Let us continue. A $\Sigma$-structure $(S, f)$ is a set $S$ with a map $f : \prod_{i \in [n]} S^{[a(i)]} \to S$. Thus for each $i \in [n]$ we have a map $f_i : S^{[a(i)]} \to S$. This is a perfectly good general definition that works well when we want to prove theorems about all structures for an arbitrary signature $\Sigma$.

However, taking the definition literally and applying it directly to specific examples results in a great deal of clumsiness. Here's an example.

Example 1: Consider the signature $\Sigma = (3, \lambda i. i)$. Let $G = ([7], f)$ be the $\Sigma$-structure with $f : \prod_{i \in [3]} [7]^{[i]} \to [7]$ defined by \begin{align*} f_0(u) &= 0, \\ f_1(u) &= 7 - u(0), \\ f_2(u) &= (u(0) + u(1)) \mathbin{\mathrm{mod}} 7. \end{align*}

If you squint and think a bit, you will recognize that $G$ is a convoluted way of defining a cyclic group of order 7. Normal people define it as follows.

Example 2: Define $\mathbb{Z}_7 = ([7], e, i, m)$ where $e = 0$, $i : [7] \to [7]$ is defined by $i(k) = 7 - k$ and $m : [7] \times [7] \to [7]$ is defined by $m(k,m) = (k + m) \mathbin{\mathrm{mod}} 7$.
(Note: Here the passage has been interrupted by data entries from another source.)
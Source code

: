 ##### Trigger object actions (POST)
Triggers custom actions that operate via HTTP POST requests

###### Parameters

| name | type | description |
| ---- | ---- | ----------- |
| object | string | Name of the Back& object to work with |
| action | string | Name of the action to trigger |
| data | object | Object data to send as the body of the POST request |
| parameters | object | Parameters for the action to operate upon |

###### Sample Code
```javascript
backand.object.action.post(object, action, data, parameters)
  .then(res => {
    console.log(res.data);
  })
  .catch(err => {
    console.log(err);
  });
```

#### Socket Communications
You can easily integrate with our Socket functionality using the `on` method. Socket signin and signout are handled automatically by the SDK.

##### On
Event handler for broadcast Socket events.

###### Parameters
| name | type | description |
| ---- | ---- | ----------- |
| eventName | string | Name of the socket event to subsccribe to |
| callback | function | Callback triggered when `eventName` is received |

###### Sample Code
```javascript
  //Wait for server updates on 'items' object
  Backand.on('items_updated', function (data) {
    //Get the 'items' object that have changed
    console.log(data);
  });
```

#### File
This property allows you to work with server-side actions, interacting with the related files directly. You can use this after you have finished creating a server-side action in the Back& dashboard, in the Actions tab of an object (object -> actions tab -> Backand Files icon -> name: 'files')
Examples 1 and 2 both define "essentially the same" structure. More precisely, there is an isomorphism $$\textstyle \left(\prod_{i \in [3]} [7]^{[i]} \to [7]\right) \cong [7] \times [7]^{[7]} \times [7]^{[7] \times [7]} $$ which can be used to translate between $G$ and $\mathbb{Z}_7$. However, you will not be able to find a book on universal algebra which does so explicitly. The formal difference between $G$ and $\mathbb{Z}_7$ is considered inessential, and identification of $G$ and $\mathbb{Z}_7$ convenient and harmless.
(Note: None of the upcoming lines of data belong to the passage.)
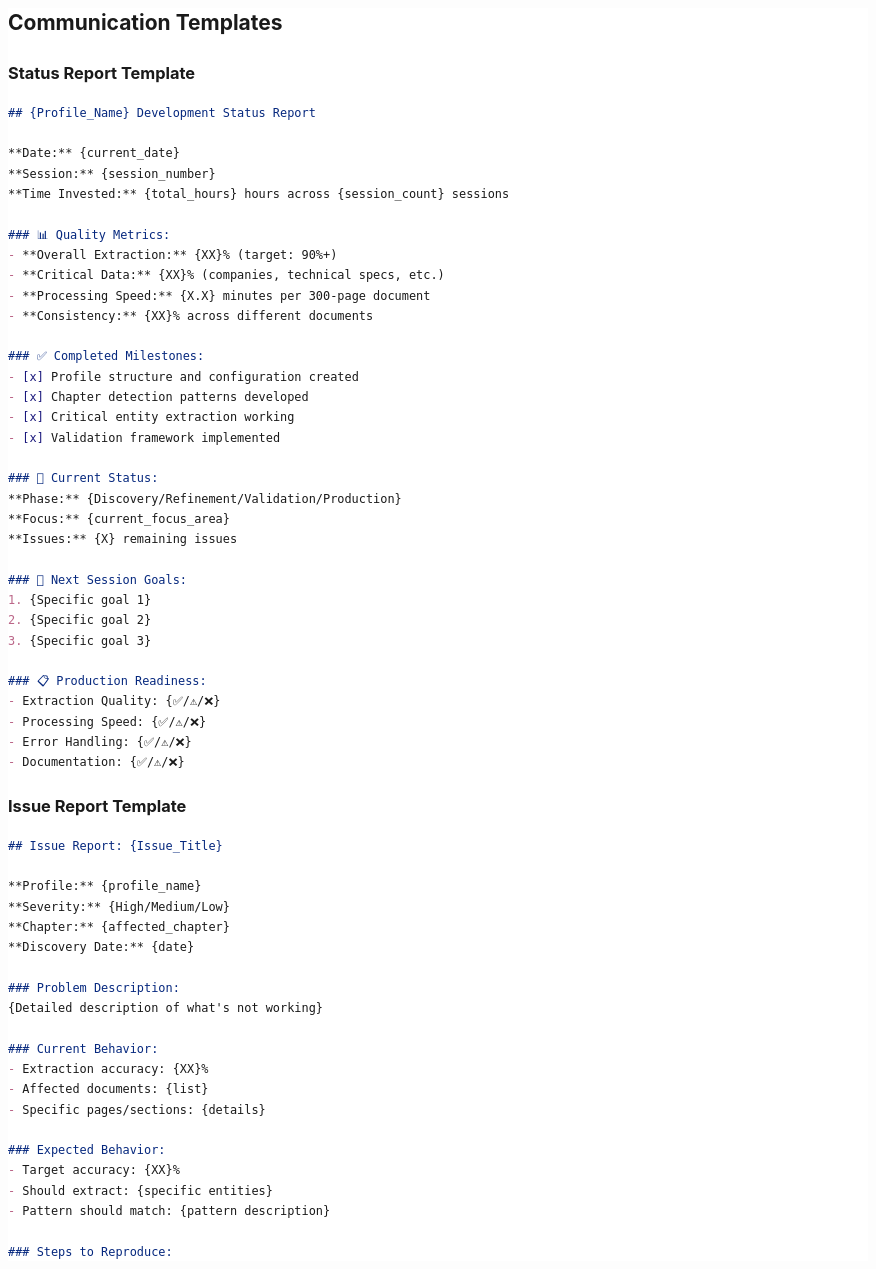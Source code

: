 
## Communication Templates

### **Status Report Template**
```markdown
## {Profile_Name} Development Status Report

**Date:** {current_date}
**Session:** {session_number}
**Time Invested:** {total_hours} hours across {session_count} sessions

### 📊 Quality Metrics:
- **Overall Extraction:** {XX}% (target: 90%+)
- **Critical Data:** {XX}% (companies, technical specs, etc.)
- **Processing Speed:** {X.X} minutes per 300-page document
- **Consistency:** {XX}% across different documents

### ✅ Completed Milestones:
- [x] Profile structure and configuration created
- [x] Chapter detection patterns developed
- [x] Critical entity extraction working
- [x] Validation framework implemented

### 🔄 Current Status:
**Phase:** {Discovery/Refinement/Validation/Production}
**Focus:** {current_focus_area}
**Issues:** {X} remaining issues

### 🎯 Next Session Goals:
1. {Specific goal 1}
2. {Specific goal 2} 
3. {Specific goal 3}

### 📋 Production Readiness:
- Extraction Quality: {✅/⚠️/❌}
- Processing Speed: {✅/⚠️/❌}
- Error Handling: {✅/⚠️/❌}
- Documentation: {✅/⚠️/❌}
```

### **Issue Report Template**
```markdown
## Issue Report: {Issue_Title}

**Profile:** {profile_name}
**Severity:** {High/Medium/Low}
**Chapter:** {affected_chapter}
**Discovery Date:** {date}

### Problem Description:
{Detailed description of what's not working}

### Current Behavior:
- Extraction accuracy: {XX}%
- Affected documents: {list}
- Specific pages/sections: {details}

### Expected Behavior:
- Target accuracy: {XX}%
- Should extract: {specific entities}
- Pattern should match: {pattern description}

### Steps to Reproduce:
```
We may put back on our formalization hats. All of the ingredients above can be formalized in a straightforward way, except the identification of $G$ and $\mathbb{Z}_7$. The damn machine demands mathematical precision. So we are in an unfortunate situation that we know how to formalize both a general theory universal algebra and concrete examples of algebraic structures, but the two parts do not fit together easily.

I have no solution to offer, I just wanted to explain that this was a problem in formalization of invisible mathematics. If anyone knows a good solution, I would be interested to hear it.